The EAC member questioned the rationale of pumping $7 billion in the last couple of years to defend a policy that according to him caused more damage, said sources in the EAC. It is believed that the money that the central bank threw in the market was borrowed.
The central bank’s support for the rupee came before the government’s decision to finally let the currency depreciate against the US dollar by around 10% in two rounds since December 2017.
Former finance minister Ishaq Dar was a strong proponent of an overvalued exchange rate due to the negative implications of depreciation for inflation and the country’s mounting public debt.
Dar had got acting SBP governor Riaz Riazuddin removed after he let the rupee depreciate by about 3.4% in July last year. Subsequently, Dar appointed Bajwa as the SBP governor to keep the rupee strong.
However, after Dar’s exit, the SBP let the rupee weaken twice, bringing it closer to its real value.
Officials said Hasan, a former country director of the World Bank, asked the prime minister that somebody should be held responsible for executing a flawed exchange rate policy.
The SBP chief spokesman did not respond to request for comments. Hasan also declined to comment.

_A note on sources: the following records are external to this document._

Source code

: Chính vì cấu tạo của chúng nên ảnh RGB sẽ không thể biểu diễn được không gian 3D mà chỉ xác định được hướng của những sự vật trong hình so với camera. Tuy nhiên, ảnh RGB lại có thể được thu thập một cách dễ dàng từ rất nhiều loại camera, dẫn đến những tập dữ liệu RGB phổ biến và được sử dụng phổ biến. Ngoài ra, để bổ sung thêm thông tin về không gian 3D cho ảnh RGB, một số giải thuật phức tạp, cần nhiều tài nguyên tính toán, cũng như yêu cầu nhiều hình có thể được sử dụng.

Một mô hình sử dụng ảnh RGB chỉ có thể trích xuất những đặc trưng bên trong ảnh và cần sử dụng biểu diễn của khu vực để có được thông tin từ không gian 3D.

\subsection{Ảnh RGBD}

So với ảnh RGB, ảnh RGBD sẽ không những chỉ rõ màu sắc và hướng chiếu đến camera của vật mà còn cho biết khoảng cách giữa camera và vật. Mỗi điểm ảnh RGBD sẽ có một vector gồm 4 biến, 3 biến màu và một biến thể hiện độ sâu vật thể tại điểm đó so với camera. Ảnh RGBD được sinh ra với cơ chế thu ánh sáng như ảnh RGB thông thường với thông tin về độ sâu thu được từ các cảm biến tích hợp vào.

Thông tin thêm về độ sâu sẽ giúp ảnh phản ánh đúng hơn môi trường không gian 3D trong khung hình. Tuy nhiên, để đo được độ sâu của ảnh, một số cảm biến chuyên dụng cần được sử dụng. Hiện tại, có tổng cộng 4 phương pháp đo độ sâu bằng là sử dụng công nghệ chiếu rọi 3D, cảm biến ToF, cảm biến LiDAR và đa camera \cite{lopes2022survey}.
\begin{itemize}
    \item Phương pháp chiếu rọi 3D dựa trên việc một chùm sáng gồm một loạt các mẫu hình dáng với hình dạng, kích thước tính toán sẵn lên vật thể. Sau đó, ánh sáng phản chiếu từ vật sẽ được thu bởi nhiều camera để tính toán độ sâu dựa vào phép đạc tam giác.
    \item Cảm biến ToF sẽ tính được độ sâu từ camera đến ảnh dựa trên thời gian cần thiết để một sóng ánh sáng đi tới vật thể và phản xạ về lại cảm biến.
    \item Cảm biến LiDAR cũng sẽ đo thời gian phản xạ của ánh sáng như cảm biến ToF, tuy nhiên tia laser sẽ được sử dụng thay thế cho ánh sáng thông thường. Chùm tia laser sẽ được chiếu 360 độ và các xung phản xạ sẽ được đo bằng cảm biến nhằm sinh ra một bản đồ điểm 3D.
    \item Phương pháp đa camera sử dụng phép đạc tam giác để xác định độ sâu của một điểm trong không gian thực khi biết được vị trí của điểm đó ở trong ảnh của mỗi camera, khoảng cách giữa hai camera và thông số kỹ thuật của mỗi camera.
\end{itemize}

During four and a half years, the PML-N government has acquired gross foreign loans of $41 billion. If one goes by Hasan’s statement, 17% of the loans were consumed only in defending the exchange rate.
The inflation-adjusted exchange rate actually appreciated by almost 19% from 2014-15 to 2016-17, said a recent International Monetary Fund (IMF) report. According to the IMF, gross international reserves had declined due to “limited exchange rate flexibility”.
In 2013, one US dollar was equal to Rs98.70. Before the rupee weakened to its current value of Rs115.70, it had shed only 6.2% in the first four years of the government. In the past four months, the rupee fell about 10%.
The IMF noted in its report that due to the stagnant value of the rupee, the change in public debt was only 0.5% in 2016. There was no effect of the exchange rate on public debt in 2017 as Dar kept the rate unchanged.
Opponents of the rigid exchange rate policy argued that it adversely affected country’s exports and foreign currency reserves.
In its post-programme monitoring report, the IMF said Pakistan’s net international reserves were negative $724 million by February 15 of the current year against positive $7.5 billion at the expiry of the IMF programme in September 2016. This was the period when the central bank pumped reserves into the market.
The IMF said maintaining a largely stable nominal exchange rate amid mounting external pressure had led to the loss of international reserves. Despite significant external borrowing by the government, the SBP’s gross reserves declined from $18.5 billion at the end of the IMF programme to $11.4 billion.
However, there was also some merit in keeping the exchange rate stable. After the depreciation, the public debt jumped by about Rs700 billion without even borrowing a single dollar. This also pushed the public debt-to-GDP ratio to 70.1% and about 2% of it was because of the depreciation.
The external debt-to-GDP ratio was sensitive mostly to the current account and exchange rate shocks. Because of these shocks, the external debt ratio could exceed 45% under the real depreciation shock scenario, according to the IMF report.
Published in The Express Tribune, April 21st, 2018.